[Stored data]
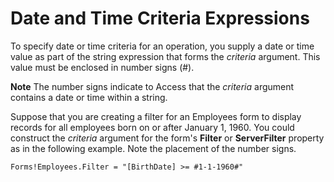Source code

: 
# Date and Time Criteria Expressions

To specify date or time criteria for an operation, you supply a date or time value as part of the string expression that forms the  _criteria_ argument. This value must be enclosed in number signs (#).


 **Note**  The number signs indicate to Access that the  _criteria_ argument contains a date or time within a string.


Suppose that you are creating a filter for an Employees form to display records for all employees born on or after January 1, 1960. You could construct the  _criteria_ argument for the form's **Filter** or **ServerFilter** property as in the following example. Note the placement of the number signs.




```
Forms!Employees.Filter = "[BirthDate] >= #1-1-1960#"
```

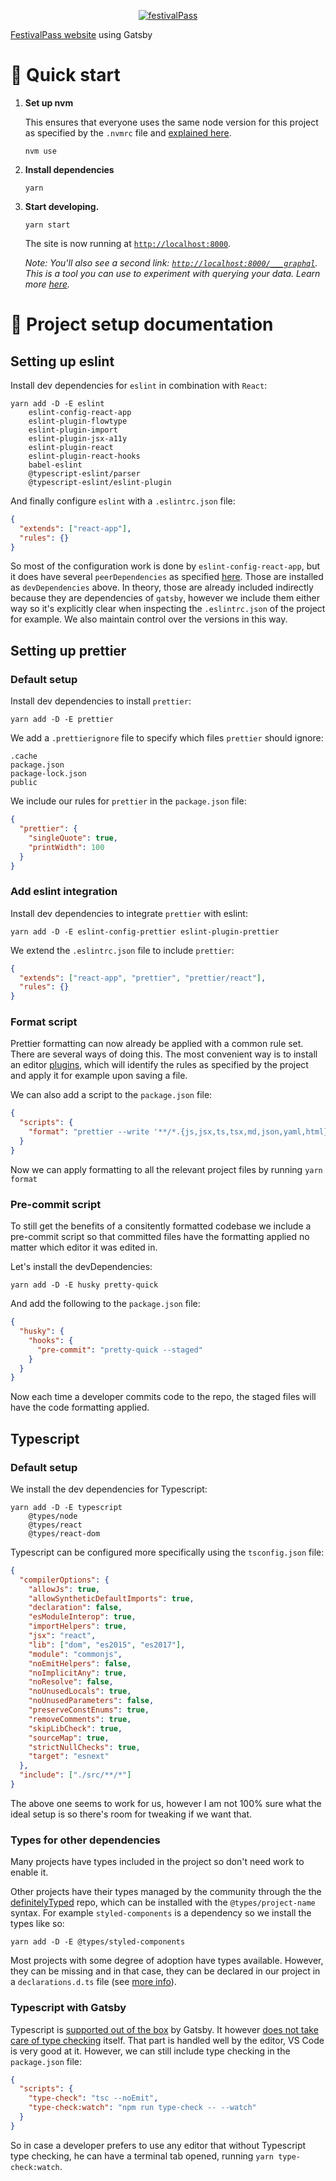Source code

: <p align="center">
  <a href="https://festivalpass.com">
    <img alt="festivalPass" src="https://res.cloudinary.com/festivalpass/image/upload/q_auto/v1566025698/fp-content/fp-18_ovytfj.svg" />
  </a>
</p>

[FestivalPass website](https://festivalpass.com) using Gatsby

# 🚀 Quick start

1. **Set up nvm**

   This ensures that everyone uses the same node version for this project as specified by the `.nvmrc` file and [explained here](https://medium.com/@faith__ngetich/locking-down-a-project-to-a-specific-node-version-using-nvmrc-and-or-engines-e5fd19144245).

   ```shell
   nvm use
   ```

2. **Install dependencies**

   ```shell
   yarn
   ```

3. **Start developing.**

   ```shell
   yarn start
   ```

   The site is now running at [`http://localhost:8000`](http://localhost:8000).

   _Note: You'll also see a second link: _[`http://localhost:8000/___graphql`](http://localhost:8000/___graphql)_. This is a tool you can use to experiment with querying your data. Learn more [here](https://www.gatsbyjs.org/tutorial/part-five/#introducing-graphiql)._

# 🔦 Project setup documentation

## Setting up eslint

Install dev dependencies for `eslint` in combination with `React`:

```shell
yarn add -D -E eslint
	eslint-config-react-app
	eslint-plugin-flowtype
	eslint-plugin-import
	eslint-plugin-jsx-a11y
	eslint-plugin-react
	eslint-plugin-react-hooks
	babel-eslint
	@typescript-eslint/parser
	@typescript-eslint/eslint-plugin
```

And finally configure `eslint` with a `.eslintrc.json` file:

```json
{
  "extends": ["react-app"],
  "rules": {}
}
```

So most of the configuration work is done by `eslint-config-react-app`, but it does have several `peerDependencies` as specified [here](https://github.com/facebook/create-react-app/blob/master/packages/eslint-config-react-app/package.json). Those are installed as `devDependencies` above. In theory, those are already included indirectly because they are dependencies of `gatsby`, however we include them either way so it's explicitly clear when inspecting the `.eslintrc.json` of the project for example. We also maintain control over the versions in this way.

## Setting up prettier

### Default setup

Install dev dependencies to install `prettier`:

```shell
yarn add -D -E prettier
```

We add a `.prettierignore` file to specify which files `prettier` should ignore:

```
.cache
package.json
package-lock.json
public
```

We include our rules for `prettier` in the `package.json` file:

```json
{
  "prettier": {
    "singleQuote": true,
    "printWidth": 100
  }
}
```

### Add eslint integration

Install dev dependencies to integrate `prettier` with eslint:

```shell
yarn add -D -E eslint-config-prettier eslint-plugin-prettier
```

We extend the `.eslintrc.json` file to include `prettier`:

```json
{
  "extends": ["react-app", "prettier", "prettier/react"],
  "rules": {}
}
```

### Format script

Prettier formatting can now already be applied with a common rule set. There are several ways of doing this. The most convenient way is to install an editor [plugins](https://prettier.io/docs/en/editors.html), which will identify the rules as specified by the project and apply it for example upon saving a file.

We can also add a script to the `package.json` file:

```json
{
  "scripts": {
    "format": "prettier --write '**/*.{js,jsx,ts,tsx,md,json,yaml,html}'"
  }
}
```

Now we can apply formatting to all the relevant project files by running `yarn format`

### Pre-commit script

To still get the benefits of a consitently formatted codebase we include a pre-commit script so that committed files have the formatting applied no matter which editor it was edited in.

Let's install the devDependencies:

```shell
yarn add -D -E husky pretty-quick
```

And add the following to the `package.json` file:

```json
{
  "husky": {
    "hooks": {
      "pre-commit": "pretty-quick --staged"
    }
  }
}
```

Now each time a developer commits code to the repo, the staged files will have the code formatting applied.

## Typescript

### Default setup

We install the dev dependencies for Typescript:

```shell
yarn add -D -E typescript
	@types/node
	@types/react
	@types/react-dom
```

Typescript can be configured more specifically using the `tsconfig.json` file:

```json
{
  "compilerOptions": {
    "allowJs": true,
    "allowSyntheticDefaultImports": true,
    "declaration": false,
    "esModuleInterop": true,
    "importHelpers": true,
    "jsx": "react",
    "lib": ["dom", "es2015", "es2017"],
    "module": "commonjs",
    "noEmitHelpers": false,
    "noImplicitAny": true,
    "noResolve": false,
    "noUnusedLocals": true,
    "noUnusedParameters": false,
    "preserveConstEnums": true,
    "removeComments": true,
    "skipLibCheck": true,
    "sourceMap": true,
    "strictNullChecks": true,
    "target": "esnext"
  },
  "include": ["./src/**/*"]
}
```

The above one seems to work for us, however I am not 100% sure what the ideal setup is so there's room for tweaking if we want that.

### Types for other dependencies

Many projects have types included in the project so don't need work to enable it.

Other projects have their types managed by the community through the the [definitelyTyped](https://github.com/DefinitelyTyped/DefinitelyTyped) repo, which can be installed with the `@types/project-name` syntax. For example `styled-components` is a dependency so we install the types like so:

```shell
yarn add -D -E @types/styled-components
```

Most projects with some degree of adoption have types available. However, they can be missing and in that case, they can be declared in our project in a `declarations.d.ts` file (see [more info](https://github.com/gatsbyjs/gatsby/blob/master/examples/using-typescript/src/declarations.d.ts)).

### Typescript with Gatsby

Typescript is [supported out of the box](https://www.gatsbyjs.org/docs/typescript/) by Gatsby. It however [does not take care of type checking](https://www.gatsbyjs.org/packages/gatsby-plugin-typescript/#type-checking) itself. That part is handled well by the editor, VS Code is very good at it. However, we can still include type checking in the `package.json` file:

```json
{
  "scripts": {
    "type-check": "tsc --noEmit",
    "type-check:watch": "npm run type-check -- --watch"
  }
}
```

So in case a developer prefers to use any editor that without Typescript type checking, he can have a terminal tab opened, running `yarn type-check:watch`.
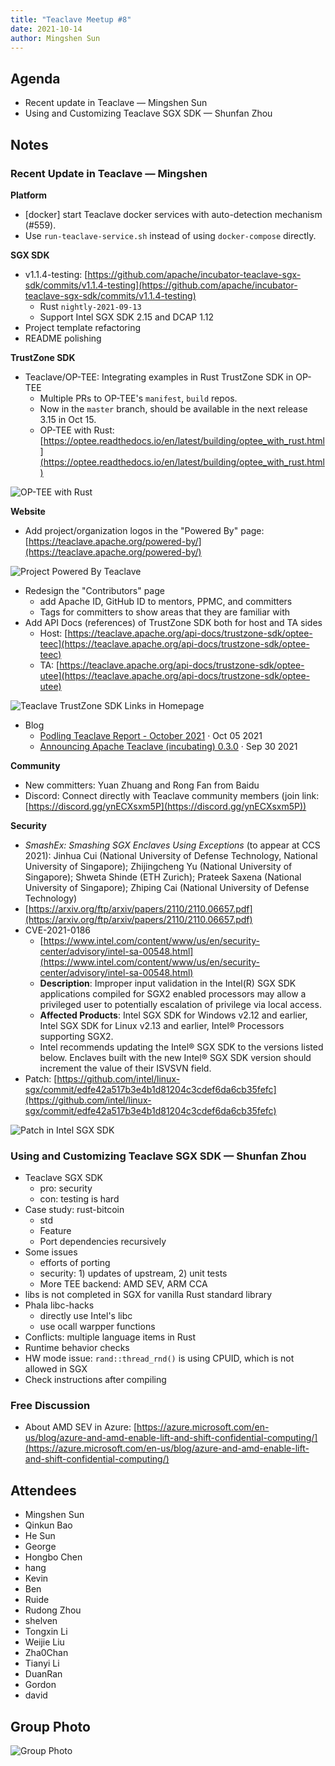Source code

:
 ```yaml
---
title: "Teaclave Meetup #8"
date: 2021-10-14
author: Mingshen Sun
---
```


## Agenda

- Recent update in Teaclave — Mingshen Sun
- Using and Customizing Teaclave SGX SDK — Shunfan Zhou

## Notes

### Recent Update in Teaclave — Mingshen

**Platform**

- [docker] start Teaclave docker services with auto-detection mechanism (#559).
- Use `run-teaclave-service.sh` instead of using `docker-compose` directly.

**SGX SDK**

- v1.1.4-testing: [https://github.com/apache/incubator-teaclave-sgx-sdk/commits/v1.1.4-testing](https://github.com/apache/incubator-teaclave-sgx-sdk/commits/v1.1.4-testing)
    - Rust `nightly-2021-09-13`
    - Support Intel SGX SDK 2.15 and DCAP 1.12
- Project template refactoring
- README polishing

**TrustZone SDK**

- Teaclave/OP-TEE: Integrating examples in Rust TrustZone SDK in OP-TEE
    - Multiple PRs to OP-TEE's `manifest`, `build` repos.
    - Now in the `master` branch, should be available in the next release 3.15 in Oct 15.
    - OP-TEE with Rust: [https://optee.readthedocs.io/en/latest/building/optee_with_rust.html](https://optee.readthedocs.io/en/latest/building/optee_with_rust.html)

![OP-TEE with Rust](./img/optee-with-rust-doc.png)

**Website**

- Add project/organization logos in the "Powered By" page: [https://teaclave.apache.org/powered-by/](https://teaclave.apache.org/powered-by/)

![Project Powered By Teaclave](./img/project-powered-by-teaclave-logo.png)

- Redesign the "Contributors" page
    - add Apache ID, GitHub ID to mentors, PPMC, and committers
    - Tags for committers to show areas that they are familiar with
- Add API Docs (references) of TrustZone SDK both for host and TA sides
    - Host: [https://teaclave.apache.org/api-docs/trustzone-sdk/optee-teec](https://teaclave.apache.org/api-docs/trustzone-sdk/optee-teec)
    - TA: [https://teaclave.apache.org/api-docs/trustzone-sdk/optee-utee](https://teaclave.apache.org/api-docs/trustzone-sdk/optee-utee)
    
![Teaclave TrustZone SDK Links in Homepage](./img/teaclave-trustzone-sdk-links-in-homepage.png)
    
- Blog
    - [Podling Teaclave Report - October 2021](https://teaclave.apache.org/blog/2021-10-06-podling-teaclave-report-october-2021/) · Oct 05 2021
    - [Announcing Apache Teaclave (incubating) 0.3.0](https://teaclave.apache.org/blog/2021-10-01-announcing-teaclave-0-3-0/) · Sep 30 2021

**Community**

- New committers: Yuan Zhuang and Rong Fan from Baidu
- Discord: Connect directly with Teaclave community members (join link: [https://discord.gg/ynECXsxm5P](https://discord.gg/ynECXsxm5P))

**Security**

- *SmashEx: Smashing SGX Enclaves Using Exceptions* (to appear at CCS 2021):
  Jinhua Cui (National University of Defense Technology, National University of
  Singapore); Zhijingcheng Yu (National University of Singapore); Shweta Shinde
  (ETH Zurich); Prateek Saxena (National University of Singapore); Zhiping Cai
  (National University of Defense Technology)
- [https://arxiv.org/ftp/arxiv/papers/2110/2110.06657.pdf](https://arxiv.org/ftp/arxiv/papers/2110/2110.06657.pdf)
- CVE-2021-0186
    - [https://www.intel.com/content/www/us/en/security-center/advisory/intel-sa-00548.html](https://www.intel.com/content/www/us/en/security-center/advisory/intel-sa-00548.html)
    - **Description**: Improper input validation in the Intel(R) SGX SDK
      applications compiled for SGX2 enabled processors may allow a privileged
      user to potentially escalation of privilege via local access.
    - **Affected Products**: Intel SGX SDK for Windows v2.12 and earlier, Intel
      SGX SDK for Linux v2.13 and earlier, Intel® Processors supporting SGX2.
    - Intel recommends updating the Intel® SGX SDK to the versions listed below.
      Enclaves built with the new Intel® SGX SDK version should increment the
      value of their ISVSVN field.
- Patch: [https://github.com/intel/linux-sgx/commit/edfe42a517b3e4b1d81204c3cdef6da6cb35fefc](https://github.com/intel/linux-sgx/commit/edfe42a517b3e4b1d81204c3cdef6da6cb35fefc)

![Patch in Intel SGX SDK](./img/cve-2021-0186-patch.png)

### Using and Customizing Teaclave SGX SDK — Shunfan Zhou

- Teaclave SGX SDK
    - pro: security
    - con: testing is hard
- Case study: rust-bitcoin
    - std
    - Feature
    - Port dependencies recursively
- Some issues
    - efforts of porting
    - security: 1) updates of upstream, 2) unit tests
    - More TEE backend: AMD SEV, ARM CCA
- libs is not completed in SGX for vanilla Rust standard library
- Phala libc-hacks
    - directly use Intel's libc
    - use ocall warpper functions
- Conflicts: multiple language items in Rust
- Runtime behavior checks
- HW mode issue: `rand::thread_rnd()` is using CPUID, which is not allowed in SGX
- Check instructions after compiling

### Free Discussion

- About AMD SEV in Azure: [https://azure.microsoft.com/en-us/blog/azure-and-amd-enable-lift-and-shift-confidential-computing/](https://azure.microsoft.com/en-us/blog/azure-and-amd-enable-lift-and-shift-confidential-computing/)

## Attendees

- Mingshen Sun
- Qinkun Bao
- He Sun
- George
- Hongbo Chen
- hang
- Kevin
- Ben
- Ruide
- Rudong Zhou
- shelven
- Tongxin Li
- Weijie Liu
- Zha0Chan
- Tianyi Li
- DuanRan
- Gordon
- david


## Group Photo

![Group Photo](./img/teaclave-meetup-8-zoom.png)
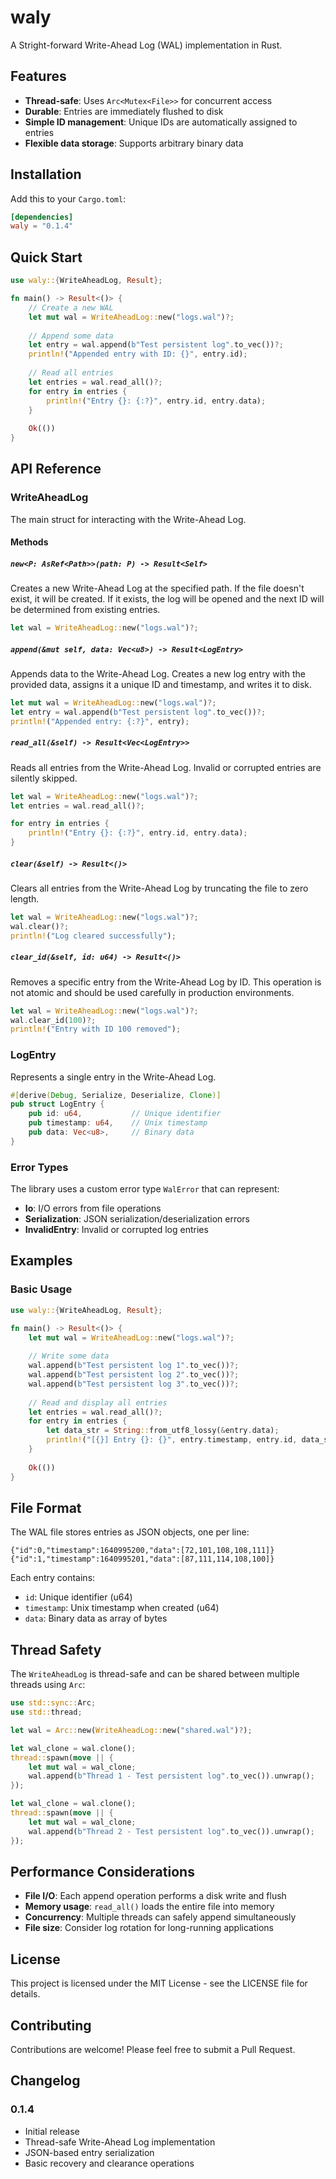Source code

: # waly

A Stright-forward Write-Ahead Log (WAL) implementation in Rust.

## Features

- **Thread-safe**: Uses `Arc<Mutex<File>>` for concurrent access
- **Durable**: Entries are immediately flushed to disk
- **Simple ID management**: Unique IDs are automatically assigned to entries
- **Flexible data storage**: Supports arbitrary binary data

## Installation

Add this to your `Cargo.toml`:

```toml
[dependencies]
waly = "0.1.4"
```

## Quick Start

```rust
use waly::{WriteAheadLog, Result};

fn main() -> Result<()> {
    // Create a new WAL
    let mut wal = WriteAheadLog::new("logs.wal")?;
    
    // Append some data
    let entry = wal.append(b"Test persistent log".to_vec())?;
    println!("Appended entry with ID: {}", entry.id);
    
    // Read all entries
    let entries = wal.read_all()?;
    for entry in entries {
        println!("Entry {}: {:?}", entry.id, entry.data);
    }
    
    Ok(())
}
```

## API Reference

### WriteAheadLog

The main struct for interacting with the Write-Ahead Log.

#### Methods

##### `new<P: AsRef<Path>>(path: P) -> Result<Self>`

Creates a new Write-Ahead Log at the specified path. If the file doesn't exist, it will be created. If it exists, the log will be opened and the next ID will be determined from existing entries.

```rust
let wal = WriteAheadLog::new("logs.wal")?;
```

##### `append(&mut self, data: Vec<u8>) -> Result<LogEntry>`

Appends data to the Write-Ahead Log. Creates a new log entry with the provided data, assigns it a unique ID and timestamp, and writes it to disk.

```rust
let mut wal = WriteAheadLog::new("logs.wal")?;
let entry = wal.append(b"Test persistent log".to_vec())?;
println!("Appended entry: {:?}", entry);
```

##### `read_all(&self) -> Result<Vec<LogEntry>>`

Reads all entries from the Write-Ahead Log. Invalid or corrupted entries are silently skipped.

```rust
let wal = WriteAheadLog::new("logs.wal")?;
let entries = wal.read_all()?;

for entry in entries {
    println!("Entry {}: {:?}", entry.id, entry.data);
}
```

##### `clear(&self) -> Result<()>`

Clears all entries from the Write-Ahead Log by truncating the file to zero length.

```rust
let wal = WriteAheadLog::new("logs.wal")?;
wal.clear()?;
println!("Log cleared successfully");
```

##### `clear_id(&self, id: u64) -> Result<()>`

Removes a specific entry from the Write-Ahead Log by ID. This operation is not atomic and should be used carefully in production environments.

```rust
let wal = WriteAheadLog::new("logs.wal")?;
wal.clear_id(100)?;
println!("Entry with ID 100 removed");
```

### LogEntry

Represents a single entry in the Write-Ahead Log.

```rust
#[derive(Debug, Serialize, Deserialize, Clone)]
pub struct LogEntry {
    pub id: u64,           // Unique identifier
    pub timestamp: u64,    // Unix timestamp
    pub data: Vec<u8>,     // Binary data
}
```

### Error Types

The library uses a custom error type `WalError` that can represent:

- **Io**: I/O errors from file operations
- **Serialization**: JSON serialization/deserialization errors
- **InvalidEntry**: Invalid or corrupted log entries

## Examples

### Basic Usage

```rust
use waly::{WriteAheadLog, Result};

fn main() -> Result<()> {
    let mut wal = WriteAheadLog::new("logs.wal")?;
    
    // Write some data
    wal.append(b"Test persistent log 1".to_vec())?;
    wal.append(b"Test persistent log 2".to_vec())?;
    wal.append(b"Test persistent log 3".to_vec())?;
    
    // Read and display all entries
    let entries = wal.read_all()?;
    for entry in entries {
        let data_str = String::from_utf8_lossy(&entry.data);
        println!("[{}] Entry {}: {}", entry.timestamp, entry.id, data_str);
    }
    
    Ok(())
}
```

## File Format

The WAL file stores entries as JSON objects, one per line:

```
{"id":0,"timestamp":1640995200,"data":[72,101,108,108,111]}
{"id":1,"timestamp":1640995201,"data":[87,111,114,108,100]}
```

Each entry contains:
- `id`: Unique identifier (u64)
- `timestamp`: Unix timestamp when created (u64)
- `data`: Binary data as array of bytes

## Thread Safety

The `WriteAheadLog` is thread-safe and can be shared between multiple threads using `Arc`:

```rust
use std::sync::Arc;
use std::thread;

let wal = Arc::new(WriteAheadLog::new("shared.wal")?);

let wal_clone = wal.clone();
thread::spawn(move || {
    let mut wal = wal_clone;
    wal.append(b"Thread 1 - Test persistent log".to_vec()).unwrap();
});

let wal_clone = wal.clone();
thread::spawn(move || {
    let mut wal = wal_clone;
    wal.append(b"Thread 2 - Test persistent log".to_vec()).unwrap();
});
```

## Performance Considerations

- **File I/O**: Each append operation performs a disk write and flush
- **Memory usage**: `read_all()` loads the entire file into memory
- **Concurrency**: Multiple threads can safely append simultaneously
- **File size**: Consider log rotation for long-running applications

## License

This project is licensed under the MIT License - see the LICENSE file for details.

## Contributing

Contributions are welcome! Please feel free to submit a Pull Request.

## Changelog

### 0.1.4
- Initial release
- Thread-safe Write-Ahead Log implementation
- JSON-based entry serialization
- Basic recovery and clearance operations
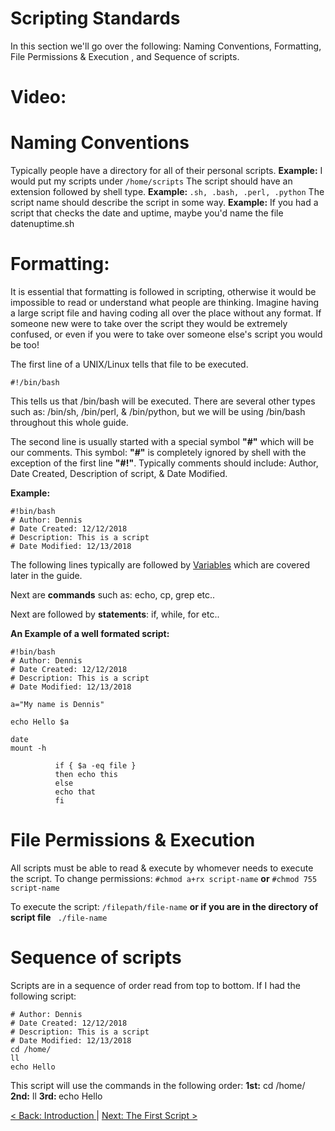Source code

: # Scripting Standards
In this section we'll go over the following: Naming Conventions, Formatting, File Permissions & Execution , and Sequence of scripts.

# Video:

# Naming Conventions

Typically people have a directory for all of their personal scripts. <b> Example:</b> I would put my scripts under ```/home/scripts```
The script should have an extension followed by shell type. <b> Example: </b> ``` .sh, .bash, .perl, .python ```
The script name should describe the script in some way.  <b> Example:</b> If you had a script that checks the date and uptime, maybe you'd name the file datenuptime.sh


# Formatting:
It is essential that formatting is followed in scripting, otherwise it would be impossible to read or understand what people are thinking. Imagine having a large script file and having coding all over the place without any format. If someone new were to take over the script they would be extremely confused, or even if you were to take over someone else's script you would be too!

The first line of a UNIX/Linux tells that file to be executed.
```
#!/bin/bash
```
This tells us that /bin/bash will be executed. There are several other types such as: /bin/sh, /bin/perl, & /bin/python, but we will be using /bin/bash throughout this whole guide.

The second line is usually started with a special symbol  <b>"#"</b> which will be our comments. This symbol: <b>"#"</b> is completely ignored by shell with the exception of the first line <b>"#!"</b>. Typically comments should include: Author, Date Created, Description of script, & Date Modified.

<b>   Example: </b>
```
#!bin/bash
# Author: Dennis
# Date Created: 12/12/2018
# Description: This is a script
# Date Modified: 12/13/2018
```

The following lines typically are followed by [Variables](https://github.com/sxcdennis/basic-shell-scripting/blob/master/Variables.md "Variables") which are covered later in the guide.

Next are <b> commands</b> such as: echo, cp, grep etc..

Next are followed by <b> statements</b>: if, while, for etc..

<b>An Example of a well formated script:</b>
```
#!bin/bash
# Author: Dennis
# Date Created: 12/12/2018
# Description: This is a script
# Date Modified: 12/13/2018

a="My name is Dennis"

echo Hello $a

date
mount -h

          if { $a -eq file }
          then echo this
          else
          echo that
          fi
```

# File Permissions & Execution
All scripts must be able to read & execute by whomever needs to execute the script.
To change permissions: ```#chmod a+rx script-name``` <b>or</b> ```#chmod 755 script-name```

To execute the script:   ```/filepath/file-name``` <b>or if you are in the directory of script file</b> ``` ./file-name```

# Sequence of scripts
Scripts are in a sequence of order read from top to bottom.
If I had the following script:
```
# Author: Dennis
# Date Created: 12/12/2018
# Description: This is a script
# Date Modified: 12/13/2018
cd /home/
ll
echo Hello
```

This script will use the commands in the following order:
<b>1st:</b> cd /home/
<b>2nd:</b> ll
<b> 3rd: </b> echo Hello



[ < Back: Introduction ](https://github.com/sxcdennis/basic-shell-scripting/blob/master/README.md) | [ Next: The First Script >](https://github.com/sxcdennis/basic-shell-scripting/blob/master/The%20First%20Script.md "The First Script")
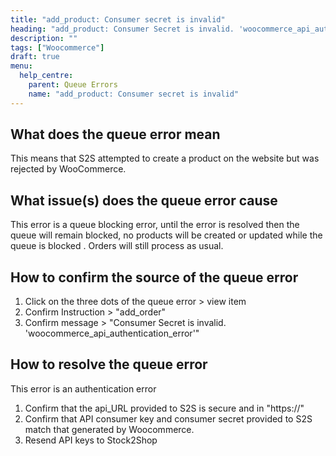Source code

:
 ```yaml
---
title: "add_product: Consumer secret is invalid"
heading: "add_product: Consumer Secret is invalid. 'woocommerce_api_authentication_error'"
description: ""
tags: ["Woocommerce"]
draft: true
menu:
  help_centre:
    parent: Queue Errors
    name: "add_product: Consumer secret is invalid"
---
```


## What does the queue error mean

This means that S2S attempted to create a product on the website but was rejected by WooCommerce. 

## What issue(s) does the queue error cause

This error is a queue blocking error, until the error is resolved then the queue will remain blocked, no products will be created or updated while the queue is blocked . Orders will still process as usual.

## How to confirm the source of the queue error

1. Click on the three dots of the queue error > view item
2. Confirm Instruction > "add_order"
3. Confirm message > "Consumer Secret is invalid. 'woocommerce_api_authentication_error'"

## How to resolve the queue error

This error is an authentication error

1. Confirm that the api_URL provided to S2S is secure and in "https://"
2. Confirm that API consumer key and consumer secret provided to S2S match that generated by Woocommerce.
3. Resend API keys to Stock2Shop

▸ WORK REQUEST
Write out the records above exactly. Begin with the first line, end with the line holding "within a string.", and drop the pictures.

▸ RESPONSE
Source code

: 
# Date and Time Criteria Expressions

To specify date or time criteria for an operation, you supply a date or time value as part of the string expression that forms the  _criteria_ argument. This value must be enclosed in number signs (#).


 **Note**  The number signs indicate to Access that the  _criteria_ argument contains a date or time within a string.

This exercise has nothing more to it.